The town bacteria and the country bacteria
The bacteria not only transferred to humans but also adapted to them. They began consuming the cellulose of plants typical in the human diet—such as corn, rice and wheat—digesting it and releasing the products into the large intestines. The proteins they use for degradation have evolved to better break down these plant fibers, which constitute staples of human nutrition.
However, the relationship between cellulose-degrading bacteria and humans has been gradually impaired due to urbanization and industrialization, which have led to a reduction in the amount of plant fibers in human diets. Under these conditions, it is harder for these bacteria to thrive. As a result, fiber-degrading bacteria that were once abundant in human intestines are gradually declining in urban populations where diets are more heavily based on processed foods.
Currently, consumption of dietary fibers varies and declines. Mature hunter-gatherers would normally intake 80 to 150 grams of fiber daily. In rural populations, their estimated consumption is down to 14 grams per day, while urban modern diets settle for about 8.4 grams per day. It appears that this trend is not unique to humans; comparing the quantity of dietary fiber-degrading bacteria between great apes in the wild and those living in captivity reveals a significant decline in these bacteria populations in captive apes. This figure also reinforces the hypothesis that the difference stems from their lifestyle and its effect on nutrition.
Effect on health
The repercussions of this process on the health of the digestive system require deep examination. Fiber degradation is a complex process that requires special abilities that bacteria have developed over many years of evolution. Consequently, they efficiently break down cellulose fibers into digestible and nutritious sugars and thereby feeding a diverse community of bacteria that may be important for our health.
The transition to processed food, which is poor in fiber, might jeopardize this delicate balance. In populations that consume little plant-based food, the decline of fiber-digesting bacteria is accelerated, potentially leading to negative outcomes. The link between the disruption of gut bacteria activity and obesity has been illustrated in the past, and hypotheses have been made regarding their connection to chronic diseases. There is also evidence for their involvement in our sensory input and brain activity.
Degradation of cellulose and dietary fibers, in general, is a difficult and complicated task. The reduction in the quantity of cellulose-degrading bacteria in urban populations indicates a worrisome trend of disruption in the balance of the gut bacteria population.

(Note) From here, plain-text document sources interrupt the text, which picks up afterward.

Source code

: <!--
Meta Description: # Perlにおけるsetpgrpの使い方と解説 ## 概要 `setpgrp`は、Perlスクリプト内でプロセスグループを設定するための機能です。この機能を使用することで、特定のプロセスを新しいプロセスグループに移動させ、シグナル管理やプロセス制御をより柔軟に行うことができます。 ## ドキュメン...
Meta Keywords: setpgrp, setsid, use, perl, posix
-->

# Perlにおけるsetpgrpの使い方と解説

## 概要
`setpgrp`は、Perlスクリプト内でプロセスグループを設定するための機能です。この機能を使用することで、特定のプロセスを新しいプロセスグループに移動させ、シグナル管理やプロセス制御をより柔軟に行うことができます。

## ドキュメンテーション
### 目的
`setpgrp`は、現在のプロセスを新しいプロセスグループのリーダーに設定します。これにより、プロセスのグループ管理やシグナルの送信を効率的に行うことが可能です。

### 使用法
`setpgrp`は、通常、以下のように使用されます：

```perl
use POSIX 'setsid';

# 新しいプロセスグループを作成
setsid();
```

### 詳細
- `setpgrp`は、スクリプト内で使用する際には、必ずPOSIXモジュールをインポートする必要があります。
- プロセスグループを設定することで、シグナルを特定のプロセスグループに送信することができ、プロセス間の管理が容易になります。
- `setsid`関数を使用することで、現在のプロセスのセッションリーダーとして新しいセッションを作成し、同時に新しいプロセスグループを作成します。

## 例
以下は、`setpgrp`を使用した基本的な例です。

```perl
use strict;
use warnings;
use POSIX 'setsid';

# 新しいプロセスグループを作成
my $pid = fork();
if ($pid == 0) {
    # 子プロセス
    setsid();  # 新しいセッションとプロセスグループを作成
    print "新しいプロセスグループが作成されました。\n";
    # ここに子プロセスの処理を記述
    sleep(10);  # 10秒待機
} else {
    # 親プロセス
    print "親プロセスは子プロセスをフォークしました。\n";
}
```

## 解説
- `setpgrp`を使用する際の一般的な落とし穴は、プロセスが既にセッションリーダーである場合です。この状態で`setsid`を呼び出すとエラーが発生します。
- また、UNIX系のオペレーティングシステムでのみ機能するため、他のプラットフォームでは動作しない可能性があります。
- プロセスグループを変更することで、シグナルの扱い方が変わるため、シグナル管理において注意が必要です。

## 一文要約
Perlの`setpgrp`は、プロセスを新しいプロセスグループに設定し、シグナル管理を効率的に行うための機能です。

It is possible that eventually, we will have no choice but to apply treatments to mitigate the damage, such as taking probiotics or undergoing fecal transplants to renew the variety of gut bacteria. Preserving our tiny microbial allies is essential for reducing metabolic disorders and intestinal diseases.
Much work is still needed to fully grasp the significance of this new discovery. Detailed follow-up studies are necessary to determine what compositions of dietary fiber-degrading bacteria are required for our health and what their specific contributions are to different aspects of our well-being—if any.